# Nute Burn During Flowering! PLEASE HELP!!!



## yungdro555 (Oct 17, 2009)

I'm in the 7th week of flowering and one out of my three plants seem to have nute burn. I'm planting in oceans farm soil with 4 2700k CFLs! The nutes i've been using is 4-10-3. None of my other two plants seemed to be bothered from the nutes. Could someone please tell me what I should do I really would hate to lose my plant so close to harvest??? Should I flush it or remain flowering with water for 2 weeks and harvest the plant?
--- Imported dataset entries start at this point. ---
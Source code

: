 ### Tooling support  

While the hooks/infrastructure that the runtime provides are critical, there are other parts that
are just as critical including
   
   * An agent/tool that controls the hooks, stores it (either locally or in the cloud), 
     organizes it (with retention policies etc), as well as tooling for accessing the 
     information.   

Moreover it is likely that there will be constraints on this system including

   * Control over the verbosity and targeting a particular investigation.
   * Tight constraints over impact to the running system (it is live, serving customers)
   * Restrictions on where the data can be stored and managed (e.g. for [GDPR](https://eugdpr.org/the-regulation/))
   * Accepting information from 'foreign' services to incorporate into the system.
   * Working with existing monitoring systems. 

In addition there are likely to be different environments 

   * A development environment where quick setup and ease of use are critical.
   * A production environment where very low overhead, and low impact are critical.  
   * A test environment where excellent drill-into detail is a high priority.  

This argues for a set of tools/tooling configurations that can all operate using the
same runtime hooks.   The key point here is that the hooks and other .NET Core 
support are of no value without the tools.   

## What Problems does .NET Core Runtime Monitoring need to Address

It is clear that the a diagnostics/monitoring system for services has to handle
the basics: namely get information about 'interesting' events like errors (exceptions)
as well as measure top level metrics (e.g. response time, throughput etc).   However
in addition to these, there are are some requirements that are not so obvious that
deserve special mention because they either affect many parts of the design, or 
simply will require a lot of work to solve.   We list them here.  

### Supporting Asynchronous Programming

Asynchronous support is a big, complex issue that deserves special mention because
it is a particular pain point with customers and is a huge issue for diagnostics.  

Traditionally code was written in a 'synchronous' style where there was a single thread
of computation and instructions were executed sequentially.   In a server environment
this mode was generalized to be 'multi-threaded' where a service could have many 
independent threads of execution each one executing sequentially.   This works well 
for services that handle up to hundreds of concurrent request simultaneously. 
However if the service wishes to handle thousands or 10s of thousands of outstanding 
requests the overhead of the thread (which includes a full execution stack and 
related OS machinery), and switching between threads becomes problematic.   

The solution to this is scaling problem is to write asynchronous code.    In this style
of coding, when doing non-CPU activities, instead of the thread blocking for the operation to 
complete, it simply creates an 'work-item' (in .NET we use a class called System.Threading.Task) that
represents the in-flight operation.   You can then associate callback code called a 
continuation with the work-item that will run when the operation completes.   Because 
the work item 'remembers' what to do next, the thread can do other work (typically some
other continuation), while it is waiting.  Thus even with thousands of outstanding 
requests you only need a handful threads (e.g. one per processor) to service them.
Any help greatly appreciated!!!


----------



## purplephazes (Oct 17, 2009)

Hahaha i have my own problems ..But i'll help you out all the same ! You will need to flush it soon anyways ! So IMO flush away ! Peace and you owe me 1 !


----------



## gmo (Oct 17, 2009)

Looks like they probably have longer than 2 weeks left to me.  I bet you it is a PH problem.  Do you know your PH?  How often are you feeding?  What size containers?  I'd be looking for spidermites too.


----------



## yungdro555 (Oct 17, 2009)

I don't know my PH level. I'm only feeding them once every week. I'm also giving them blackstrap molasses as well once a week. I have some pest control spay for spider mites i didnt see any signs of them. I do have gnats tho. The plant pest spray says its safe to use up to harvest so ill spay them again. My container is an 8in pot not for sure how many gals. Im also noticing one of my other plants showing signs of nute burn. Is there still a chance of saving my girls???


----------



## Alistair (Oct 17, 2009)

I don't know about the pest control spray during flowering, but I bet your pH is off, since you don't know what it is.  Proper pH is one of the most over-looked factors in growing.  Have you been feeding the plants without adjusting the pH of the watering solution?  
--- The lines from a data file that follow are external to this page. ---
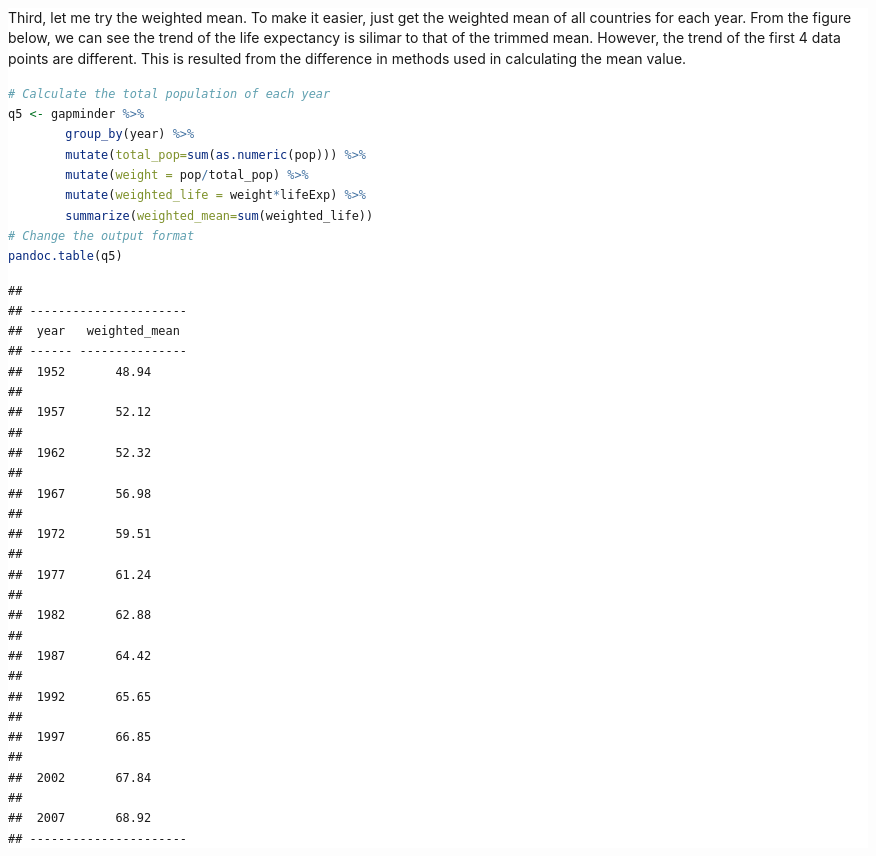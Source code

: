 Third, let me try the weighted mean. To make it easier, just get the weighted mean of all countries for each year. From the figure below, we can see the trend of the life expectancy is silimar to that of the trimmed mean. However, the trend of the first 4 data points are different. This is resulted from the difference in methods used in calculating the mean value.

``` r
# Calculate the total population of each year
q5 <- gapminder %>%
        group_by(year) %>%
        mutate(total_pop=sum(as.numeric(pop))) %>%
        mutate(weight = pop/total_pop) %>%
        mutate(weighted_life = weight*lifeExp) %>%
        summarize(weighted_mean=sum(weighted_life))
# Change the output format
pandoc.table(q5)
```

    ## 
    ## ----------------------
    ##  year   weighted_mean 
    ## ------ ---------------
    ##  1952       48.94     
    ## 
    ##  1957       52.12     
    ## 
    ##  1962       52.32     
    ## 
    ##  1967       56.98     
    ## 
    ##  1972       59.51     
    ## 
    ##  1977       61.24     
    ## 
    ##  1982       62.88     
    ## 
    ##  1987       64.42     
    ## 
    ##  1992       65.65     
    ## 
    ##  1997       66.85     
    ## 
    ##  2002       67.84     
    ## 
    ##  2007       68.92     
    ## ----------------------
Yeah, I'd flush that plant well.  Flush it with three times the water as there is soil.  For example, a one gallon of soil needs three gallons of properly pH'd water in order to flush properly.  After flushing (proper flushing for toxicity issues) water with a very light solution of plant food.  Perhaps, 1/4 strength? 

Oh!  Have you eliminated your pest problem?   I said that I don't know if it's safe to treat for pests during flowering, but I do believe that if done, it must be done so as to not get the insecticide on the flowers.


----------



## BBFan (Oct 17, 2009)

IMHO you have some serios nute burn going on there due to a ph problem and you should flush with properly ph'd water as you most likely have a build up in your soil.  You should spend the $60.00 (US) or so to get a good ph meter.

It's odd though that your other plants are not showing the same signs.  Are they the same strain, age, and size?

Good luck to you- I hope you cure the problem.


----------